Narragansett now ranks among the nation's Top 50 brewers after producing 65,000 barrels last year, including Porter, Bock, Summer Ale and Cream Ale brewed in Providence, R.I., itself. Its Oktoberfest, Summer Ale and flagship Lager all took home silver at the 2011 World Beer Championships and its beers are a fixture at the annual American Craft Brewers Festival in Boston. Short of building a new brewery in Rhode Island, it doesn't get more “back” than that.
A decade ago, Schlitz was some of the most foul malt liquor ever bottled.
Trapped in Pabst's dungeon of intellectual property, the brewery suffered a hard fall from its rise to glory that began in Milwaukee way back in 1849. In 1911, “The Beer That Made Milwaukee Famous” invented the light-blocking brown bottle that keeps light from spoiling beer to this day. It weathered prohibition, got through World War II as military-issued beer, introduced the 16-ounce can in 1954 and was the largest brewery in the world by 1970.
It was all downhill from there. As brewers grew, they began skimping on ingredients to cut costs and boost profits. Schlitz was no different and, by 1982, the brand and its weakened “Gusto” formula were sold to Stroh's.
"It was death to beer flavor by 1,000 cuts," Kyle Wortham, senior brand manager for Milwaukee-based Schlitz, told us in 2009. "It wasn't something you could recognize yearly, but over decades there's a hell of a difference from what you were drinking back then to now."

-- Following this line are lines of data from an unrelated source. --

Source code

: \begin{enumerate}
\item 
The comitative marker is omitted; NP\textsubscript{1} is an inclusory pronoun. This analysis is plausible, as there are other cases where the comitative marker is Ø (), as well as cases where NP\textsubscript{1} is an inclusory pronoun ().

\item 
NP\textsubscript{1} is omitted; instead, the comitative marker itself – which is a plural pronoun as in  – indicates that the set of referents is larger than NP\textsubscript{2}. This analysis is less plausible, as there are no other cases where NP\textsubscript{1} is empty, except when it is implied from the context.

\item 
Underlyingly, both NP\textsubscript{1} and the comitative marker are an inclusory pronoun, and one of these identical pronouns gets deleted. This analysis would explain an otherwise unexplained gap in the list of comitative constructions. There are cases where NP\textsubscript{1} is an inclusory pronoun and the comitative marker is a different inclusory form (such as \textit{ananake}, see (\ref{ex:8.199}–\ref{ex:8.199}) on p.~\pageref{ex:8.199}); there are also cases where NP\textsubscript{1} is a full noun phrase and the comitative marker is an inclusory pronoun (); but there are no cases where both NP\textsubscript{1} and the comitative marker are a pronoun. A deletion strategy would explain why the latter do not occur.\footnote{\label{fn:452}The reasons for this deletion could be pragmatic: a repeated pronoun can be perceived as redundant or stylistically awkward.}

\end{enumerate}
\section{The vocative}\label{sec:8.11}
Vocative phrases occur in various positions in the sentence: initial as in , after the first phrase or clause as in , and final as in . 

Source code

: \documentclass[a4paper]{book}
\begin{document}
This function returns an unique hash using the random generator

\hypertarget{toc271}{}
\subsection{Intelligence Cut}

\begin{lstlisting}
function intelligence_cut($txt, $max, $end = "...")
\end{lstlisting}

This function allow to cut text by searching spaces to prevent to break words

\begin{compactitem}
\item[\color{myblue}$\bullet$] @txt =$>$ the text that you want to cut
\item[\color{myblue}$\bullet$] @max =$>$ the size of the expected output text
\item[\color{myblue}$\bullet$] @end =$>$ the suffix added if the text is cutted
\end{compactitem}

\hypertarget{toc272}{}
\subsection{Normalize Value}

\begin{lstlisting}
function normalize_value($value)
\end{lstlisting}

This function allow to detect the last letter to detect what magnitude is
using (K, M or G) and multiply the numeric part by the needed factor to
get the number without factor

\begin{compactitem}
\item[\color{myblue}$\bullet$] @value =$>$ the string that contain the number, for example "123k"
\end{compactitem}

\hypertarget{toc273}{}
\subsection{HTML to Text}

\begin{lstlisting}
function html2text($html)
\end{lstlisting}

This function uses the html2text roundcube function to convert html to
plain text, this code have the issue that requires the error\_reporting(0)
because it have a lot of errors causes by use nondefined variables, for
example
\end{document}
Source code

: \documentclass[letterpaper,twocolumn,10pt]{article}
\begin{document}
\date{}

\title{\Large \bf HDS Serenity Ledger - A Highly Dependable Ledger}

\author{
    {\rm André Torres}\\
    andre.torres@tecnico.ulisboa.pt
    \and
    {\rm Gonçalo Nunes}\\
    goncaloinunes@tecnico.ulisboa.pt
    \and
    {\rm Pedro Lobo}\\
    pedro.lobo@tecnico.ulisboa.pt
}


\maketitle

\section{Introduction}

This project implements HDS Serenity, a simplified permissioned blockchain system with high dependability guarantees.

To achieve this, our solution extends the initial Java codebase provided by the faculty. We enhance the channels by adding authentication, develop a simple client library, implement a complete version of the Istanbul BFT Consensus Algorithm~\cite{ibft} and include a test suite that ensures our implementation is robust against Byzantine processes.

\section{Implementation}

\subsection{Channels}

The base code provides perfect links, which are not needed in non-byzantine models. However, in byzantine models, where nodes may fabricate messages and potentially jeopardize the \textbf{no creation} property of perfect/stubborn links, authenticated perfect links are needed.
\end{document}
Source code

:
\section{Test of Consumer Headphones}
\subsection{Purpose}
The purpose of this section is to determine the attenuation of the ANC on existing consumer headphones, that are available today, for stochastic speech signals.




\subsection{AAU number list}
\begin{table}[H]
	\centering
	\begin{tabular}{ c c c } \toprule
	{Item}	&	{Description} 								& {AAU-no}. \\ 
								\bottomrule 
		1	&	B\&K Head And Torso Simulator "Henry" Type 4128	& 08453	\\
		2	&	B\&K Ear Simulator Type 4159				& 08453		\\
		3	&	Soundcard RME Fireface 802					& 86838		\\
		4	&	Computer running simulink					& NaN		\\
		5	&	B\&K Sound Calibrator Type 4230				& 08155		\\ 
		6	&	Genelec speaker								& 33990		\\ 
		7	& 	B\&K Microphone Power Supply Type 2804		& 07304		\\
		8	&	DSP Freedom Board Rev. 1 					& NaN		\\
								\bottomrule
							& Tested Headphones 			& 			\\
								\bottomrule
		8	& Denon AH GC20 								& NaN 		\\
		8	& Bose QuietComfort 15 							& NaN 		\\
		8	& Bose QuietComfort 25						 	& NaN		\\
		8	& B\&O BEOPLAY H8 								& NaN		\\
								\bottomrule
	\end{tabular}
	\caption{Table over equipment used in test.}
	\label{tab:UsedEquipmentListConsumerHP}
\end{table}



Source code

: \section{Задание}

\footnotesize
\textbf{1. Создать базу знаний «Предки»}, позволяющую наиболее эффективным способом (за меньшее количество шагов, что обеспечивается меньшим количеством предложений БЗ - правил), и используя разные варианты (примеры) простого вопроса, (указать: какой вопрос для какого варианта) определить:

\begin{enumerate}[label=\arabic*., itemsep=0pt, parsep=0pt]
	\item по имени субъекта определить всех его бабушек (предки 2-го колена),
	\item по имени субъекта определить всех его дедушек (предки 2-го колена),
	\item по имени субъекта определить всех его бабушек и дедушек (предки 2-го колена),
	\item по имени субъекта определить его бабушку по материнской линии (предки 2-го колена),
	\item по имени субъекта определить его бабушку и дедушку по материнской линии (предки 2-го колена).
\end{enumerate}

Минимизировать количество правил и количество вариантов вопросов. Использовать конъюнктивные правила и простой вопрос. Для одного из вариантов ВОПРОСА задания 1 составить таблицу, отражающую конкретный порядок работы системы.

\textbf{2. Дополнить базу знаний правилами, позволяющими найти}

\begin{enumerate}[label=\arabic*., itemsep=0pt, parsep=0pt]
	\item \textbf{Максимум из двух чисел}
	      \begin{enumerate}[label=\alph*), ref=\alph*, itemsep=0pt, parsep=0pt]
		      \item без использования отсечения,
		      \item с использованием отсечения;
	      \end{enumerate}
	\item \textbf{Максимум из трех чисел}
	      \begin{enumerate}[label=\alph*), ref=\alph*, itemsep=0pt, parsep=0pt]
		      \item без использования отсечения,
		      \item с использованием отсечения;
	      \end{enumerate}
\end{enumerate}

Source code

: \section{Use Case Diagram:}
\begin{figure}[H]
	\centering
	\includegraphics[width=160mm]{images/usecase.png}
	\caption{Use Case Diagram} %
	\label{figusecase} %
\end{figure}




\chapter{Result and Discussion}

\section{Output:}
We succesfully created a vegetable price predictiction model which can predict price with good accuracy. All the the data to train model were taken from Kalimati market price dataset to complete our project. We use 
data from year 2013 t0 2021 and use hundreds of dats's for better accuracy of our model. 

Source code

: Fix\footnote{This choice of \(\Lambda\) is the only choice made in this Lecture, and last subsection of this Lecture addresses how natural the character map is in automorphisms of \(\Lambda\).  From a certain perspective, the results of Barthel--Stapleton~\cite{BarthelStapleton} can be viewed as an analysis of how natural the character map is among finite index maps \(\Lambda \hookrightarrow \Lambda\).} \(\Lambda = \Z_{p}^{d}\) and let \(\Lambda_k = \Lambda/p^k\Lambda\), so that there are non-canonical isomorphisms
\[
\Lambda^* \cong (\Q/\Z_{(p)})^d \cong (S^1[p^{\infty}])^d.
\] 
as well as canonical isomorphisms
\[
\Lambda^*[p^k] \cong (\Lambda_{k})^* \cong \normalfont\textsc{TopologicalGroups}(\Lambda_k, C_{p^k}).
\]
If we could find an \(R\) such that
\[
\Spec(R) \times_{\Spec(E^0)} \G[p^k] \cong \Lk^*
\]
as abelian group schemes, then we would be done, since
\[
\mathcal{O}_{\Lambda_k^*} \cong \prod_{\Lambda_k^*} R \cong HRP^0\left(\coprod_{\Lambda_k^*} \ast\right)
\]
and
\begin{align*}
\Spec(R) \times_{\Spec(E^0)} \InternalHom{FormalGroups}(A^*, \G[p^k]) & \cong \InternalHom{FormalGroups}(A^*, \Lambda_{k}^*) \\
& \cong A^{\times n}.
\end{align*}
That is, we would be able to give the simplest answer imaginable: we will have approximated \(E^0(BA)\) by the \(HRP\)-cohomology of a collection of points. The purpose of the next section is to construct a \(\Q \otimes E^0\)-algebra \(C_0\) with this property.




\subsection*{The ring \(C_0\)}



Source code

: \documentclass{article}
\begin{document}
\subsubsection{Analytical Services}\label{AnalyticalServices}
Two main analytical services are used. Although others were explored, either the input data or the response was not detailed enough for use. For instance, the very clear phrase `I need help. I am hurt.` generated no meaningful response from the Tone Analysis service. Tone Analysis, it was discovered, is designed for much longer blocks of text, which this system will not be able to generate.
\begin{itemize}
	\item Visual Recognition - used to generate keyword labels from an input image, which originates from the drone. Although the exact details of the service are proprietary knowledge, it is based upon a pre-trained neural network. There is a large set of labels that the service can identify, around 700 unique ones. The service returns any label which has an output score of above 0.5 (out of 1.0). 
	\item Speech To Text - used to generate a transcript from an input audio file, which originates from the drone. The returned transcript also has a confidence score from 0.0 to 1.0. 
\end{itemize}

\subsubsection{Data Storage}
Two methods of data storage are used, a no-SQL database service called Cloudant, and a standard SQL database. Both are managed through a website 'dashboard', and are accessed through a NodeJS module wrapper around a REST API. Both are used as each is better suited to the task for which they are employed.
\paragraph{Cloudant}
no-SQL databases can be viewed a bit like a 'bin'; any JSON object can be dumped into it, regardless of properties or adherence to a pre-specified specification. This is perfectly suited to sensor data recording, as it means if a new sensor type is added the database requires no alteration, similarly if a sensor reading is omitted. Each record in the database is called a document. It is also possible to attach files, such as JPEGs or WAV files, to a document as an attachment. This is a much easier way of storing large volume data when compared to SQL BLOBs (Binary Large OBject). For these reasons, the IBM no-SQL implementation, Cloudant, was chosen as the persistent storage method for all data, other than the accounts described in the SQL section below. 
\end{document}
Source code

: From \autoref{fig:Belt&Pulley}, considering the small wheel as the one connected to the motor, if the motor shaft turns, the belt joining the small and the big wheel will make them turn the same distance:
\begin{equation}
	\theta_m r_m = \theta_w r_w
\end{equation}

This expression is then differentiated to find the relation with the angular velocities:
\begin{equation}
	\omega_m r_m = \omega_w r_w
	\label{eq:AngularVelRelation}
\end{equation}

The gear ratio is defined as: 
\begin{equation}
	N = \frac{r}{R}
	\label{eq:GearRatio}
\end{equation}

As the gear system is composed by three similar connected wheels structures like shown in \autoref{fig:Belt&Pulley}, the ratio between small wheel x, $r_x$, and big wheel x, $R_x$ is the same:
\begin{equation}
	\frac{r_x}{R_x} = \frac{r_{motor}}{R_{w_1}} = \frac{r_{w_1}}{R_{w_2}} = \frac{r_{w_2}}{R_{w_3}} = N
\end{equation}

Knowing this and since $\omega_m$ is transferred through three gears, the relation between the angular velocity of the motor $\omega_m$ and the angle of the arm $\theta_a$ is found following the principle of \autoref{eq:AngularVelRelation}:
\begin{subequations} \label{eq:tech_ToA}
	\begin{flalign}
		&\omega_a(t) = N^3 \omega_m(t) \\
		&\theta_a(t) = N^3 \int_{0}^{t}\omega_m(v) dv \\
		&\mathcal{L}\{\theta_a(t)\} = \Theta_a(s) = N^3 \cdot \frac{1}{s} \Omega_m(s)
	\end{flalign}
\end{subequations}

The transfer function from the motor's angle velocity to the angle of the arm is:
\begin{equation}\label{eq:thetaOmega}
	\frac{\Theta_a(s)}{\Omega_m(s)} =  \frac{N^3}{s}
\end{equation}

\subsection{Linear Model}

By 1999, the brand was so inactive that it was picked up by Pabst and held in malt-liquor limbo. There it would sit until 2007, when Schlitz brewmaster Bob Newman culled the confidential, unwritten recipe from the memories of former brewmasters and employees. With Pabst's blessing, Schlitz ranked up a promotional effort that included retro merchandise such as lawn chairs, bottle-opening belt buckles and nudie pens featuring Playboy's Miss December 1968, Cynthia Myers. Schlitz gunned for older men who remembered the beer's glory days, had been contacting the company about such a change for years and felt disenfranchised by the big brewers' youth movement and craft brewers' mature prices.
"People are just ready for a regular beer that has equity in a world that has all these boutique beers with citrus flavors, blueberry flavors and cans that turn blue when they get cold," Wortham said.
He wasn't wrong. The reviewers at BeerAdvocate have scored it an 81 of 100, with the consensus being that it's surprisingly good for a light lager. In fact, it's rated the highest among American Adjunct Lagers (those brewed with rice or corn), just edging out Narragansett. It's a great cheap beer, and a reminder that light lager wasn't such a bad style when the people making it actually cared about the beer they were brewing.
What motivates a Cincinnati kid such as Jim Koch to get brewing and help start a beer revolution with his Samuel Adams Boston Lager? Great Cincinnati beers such as those George Wiedemann used to make.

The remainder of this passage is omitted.